Provide the number of lines in the entries below containing "컬렉션을", with no further words.

Data excerpts:
..............................
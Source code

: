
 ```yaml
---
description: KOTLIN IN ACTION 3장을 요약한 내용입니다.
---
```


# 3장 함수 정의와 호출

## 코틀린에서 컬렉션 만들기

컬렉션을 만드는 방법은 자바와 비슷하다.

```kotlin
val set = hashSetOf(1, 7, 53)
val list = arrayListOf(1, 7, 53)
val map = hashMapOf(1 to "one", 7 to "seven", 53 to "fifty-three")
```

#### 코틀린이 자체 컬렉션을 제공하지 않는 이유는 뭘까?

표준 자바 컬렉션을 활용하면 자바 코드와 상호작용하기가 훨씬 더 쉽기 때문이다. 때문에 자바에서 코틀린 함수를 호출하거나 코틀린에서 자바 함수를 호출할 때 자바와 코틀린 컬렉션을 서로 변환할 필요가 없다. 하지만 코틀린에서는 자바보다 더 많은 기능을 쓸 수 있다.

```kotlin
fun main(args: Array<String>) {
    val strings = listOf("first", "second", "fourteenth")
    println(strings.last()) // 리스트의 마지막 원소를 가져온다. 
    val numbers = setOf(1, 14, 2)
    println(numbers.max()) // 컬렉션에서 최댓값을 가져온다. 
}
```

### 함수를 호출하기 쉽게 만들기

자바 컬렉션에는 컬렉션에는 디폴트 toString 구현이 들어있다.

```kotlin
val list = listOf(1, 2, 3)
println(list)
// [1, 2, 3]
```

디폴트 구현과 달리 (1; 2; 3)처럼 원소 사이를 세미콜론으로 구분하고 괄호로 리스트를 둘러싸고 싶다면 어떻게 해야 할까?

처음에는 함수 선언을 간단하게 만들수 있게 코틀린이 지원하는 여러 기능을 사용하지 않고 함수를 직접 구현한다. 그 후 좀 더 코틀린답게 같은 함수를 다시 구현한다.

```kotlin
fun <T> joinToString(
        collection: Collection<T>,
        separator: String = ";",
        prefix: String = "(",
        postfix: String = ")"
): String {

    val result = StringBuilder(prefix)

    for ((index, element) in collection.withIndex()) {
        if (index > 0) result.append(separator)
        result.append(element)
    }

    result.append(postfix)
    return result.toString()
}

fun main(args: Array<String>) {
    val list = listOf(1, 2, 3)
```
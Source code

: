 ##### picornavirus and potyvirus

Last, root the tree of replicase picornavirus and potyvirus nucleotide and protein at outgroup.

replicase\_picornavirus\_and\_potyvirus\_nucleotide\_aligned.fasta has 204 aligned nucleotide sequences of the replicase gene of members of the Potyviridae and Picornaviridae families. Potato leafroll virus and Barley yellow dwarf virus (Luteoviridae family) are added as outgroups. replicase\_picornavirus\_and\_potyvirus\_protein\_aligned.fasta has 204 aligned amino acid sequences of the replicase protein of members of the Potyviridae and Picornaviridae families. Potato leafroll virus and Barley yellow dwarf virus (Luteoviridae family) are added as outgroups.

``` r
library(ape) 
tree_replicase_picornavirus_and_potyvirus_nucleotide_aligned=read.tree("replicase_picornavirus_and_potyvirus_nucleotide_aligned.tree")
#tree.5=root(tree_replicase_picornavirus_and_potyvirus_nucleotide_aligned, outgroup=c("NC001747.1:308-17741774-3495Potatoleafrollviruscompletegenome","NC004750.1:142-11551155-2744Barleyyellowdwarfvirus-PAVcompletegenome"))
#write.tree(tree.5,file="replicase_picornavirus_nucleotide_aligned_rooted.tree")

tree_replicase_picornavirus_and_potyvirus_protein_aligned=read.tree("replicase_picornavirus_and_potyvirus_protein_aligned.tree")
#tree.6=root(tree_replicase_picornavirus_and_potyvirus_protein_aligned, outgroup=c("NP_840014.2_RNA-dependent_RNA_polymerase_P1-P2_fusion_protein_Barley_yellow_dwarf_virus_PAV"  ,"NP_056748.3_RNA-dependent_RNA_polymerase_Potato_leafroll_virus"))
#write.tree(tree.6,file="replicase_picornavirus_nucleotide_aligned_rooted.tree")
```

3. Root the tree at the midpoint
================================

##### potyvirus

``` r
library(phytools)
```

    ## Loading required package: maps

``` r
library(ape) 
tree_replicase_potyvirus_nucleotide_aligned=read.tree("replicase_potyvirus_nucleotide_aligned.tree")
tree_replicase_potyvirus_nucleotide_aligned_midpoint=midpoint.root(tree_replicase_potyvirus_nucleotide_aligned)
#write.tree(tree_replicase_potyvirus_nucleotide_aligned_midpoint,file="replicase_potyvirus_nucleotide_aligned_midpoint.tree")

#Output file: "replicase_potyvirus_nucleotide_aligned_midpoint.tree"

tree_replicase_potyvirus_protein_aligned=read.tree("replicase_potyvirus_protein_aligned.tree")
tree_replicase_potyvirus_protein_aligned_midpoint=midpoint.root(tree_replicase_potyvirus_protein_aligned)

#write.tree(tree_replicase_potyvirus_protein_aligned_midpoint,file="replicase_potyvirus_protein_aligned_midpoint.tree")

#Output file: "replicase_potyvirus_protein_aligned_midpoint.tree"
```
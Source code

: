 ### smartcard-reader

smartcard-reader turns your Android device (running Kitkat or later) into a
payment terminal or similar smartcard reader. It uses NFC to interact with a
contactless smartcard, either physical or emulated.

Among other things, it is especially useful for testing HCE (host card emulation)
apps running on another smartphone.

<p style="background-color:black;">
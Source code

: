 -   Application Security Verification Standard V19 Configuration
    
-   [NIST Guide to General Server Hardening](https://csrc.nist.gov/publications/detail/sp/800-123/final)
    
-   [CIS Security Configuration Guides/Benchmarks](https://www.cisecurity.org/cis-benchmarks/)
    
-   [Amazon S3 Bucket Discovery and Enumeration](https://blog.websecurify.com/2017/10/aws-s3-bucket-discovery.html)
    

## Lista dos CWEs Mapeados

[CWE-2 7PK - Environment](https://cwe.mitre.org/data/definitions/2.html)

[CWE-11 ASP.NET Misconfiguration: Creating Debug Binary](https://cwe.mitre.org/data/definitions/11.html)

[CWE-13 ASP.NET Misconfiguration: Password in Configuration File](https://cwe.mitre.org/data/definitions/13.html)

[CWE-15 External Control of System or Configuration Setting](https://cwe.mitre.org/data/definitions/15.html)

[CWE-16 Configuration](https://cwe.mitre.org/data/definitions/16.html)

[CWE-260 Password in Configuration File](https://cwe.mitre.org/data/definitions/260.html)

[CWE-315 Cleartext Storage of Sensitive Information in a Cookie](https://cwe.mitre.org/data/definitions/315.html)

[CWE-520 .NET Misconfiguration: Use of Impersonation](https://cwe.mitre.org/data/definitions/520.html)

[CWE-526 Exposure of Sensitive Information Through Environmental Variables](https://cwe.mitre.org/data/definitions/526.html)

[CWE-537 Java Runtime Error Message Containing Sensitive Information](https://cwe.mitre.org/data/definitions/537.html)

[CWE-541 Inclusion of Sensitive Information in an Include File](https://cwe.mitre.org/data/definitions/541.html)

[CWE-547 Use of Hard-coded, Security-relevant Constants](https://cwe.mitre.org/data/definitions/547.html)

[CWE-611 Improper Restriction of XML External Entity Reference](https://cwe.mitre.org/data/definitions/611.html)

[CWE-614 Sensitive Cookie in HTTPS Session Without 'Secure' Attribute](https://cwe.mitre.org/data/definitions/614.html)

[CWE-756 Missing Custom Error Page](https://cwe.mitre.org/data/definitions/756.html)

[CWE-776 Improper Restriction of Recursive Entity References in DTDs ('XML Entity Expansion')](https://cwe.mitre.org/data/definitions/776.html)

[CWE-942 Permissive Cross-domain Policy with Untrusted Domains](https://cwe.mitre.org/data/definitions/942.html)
..............................
FINISHED TASK:
3